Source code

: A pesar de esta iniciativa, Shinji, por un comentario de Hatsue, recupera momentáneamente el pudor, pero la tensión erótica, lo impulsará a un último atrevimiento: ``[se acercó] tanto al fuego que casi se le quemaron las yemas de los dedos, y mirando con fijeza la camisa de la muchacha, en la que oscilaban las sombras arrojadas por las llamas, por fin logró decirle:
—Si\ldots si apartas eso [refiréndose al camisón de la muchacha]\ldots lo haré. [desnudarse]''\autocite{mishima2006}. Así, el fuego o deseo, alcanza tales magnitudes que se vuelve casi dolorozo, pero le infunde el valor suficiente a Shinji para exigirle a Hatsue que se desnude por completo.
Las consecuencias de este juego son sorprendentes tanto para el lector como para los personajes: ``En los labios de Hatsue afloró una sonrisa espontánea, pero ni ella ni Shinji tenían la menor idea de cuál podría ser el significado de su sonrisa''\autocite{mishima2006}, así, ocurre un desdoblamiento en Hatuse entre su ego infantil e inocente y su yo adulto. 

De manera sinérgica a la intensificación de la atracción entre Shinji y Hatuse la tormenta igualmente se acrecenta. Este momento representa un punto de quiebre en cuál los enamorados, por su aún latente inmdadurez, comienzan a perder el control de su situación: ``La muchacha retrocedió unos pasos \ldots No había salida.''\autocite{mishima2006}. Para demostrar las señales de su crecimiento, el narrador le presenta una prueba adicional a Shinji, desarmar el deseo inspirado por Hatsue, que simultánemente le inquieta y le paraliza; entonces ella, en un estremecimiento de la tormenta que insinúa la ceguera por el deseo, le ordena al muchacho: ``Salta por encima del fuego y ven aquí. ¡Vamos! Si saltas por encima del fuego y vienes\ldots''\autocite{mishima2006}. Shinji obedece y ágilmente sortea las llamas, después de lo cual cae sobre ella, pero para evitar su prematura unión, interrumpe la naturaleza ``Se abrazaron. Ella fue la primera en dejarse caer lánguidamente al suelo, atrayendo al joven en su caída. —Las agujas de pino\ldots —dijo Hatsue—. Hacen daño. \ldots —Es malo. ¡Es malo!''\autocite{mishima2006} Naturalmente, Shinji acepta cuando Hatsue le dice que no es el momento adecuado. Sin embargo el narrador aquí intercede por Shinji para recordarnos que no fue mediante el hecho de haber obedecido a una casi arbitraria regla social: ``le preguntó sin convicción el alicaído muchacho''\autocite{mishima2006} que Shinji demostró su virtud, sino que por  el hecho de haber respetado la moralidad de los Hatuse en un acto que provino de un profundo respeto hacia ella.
*-*-*
### Task item
Repeat exactly the lines above from the line that contains "Las consecuencias de" through the end. Include both of these ends; leave out everything else.

### Result
Las consecuencias de este juego son sorprendentes tanto para el lector como para los personajes: ``En los labios de Hatsue afloró una sonrisa espontánea, pero ni ella ni Shinji tenían la menor idea de cuál podría ser el significado de su sonrisa''\autocite{mishima2006}, así, ocurre un desdoblamiento en Hatuse entre su ego infantil e inocente y su yo adulto. 

De manera sinérgica a la intensificación de la atracción entre Shinji y Hatuse la tormenta igualmente se acrecenta. Este momento representa un punto de quiebre en cuál los enamorados, por su aún latente inmdadurez, comienzan a perder el control de su situación: ``La muchacha retrocedió unos pasos \ldots No había salida.''\autocite{mishima2006}. Para demostrar las señales de su crecimiento, el narrador le presenta una prueba adicional a Shinji, desarmar el deseo inspirado por Hatsue, que simultánemente le inquieta y le paraliza; entonces ella, en un estremecimiento de la tormenta que insinúa la ceguera por el deseo, le ordena al muchacho: ``Salta por encima del fuego y ven aquí. ¡Vamos! Si saltas por encima del fuego y vienes\ldots''\autocite{mishima2006}. Shinji obedece y ágilmente sortea las llamas, después de lo cual cae sobre ella, pero para evitar su prematura unión, interrumpe la naturaleza ``Se abrazaron. Ella fue la primera en dejarse caer lánguidamente al suelo, atrayendo al joven en su caída. —Las agujas de pino\ldots —dijo Hatsue—. Hacen daño. \ldots —Es malo. ¡Es malo!''\autocite{mishima2006} Naturalmente, Shinji acepta cuando Hatsue le dice que no es el momento adecuado. Sin embargo el narrador aquí intercede por Shinji para recordarnos que no fue mediante el hecho de haber obedecido a una casi arbitraria regla social: ``le preguntó sin convicción el alicaído muchacho''\autocite{mishima2006} que Shinji demostró su virtud, sino que por  el hecho de haber respetado la moralidad de los Hatuse en un acto que provino de un profundo respeto hacia ella.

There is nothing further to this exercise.